╔══

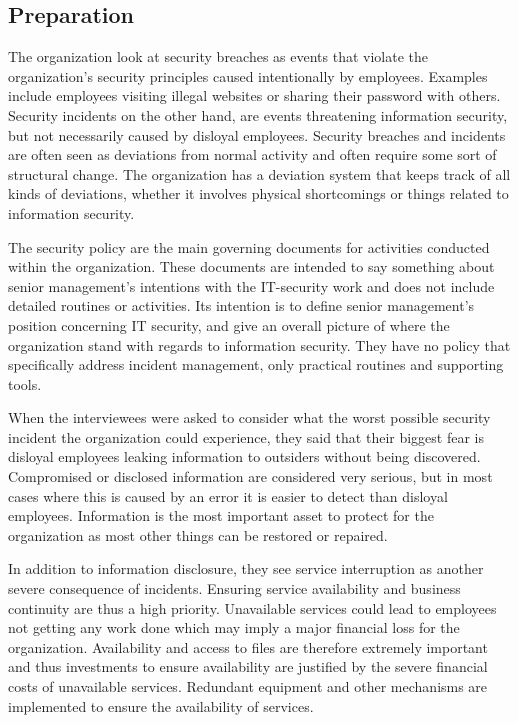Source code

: \subsection{Preparation}
The organization look at security breaches as events that violate the organization's security principles caused intentionally by employees. Examples include employees visiting illegal websites or sharing their password with others. Security incidents on the other hand, are events threatening information security, but not necessarily caused by disloyal employees. Security breaches and incidents are often seen as deviations from normal activity and often require some sort of structural change. The organization has a deviation system that keeps track of all kinds of deviations, whether it involves physical shortcomings or things related to information security.

The security policy are the main governing documents for activities conducted within the organization. These documents are intended to say something about senior management's intentions with the IT-security work and does not include detailed routines or activities. Its intention is to define senior management's position concerning IT security, and give an overall picture of where the organization stand with regards to information security. They have no policy that specifically address incident management, only practical routines and supporting tools.

When the interviewees were asked to consider what the worst possible security incident the organization could experience, they said that their biggest fear is disloyal employees leaking information to outsiders without being discovered. Compromised or disclosed information are considered very serious, but in most cases where this is caused by an error it is easier to detect than disloyal employees. Information is the most important asset to protect for the organization as most other things can be restored or repaired.

In addition to information disclosure, they see service interruption as another severe consequence of incidents. Ensuring service availability and business continuity are thus a high priority. Unavailable services could lead to employees not getting any work done which may imply a major financial loss for the organization. Availability and access to files are therefore extremely important and thus investments to ensure availability are justified by the severe financial costs of unavailable services. Redundant equipment and other mechanisms are implemented to ensure the availability of services.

╚══

— BRIEF —
With the images left out, set down each record exactly as it appears.

— EXERCISE RESULT —
Source code

: \subsection{Preparation}
The organization look at security breaches as events that violate the organization's security principles caused intentionally by employees. Examples include employees visiting illegal websites or sharing their password with others. Security incidents on the other hand, are events threatening information security, but not necessarily caused by disloyal employees. Security breaches and incidents are often seen as deviations from normal activity and often require some sort of structural change. The organization has a deviation system that keeps track of all kinds of deviations, whether it involves physical shortcomings or things related to information security.

The security policy are the main governing documents for activities conducted within the organization. These documents are intended to say something about senior management's intentions with the IT-security work and does not include detailed routines or activities. Its intention is to define senior management's position concerning IT security, and give an overall picture of where the organization stand with regards to information security. They have no policy that specifically address incident management, only practical routines and supporting tools.

When the interviewees were asked to consider what the worst possible security incident the organization could experience, they said that their biggest fear is disloyal employees leaking information to outsiders without being discovered. Compromised or disclosed information are considered very serious, but in most cases where this is caused by an error it is easier to detect than disloyal employees. Information is the most important asset to protect for the organization as most other things can be restored or repaired.

In addition to information disclosure, they see service interruption as another severe consequence of incidents. Ensuring service availability and business continuity are thus a high priority. Unavailable services could lead to employees not getting any work done which may imply a major financial loss for the organization. Availability and access to files are therefore extremely important and thus investments to ensure availability are justified by the severe financial costs of unavailable services. Redundant equipment and other mechanisms are implemented to ensure the availability of services.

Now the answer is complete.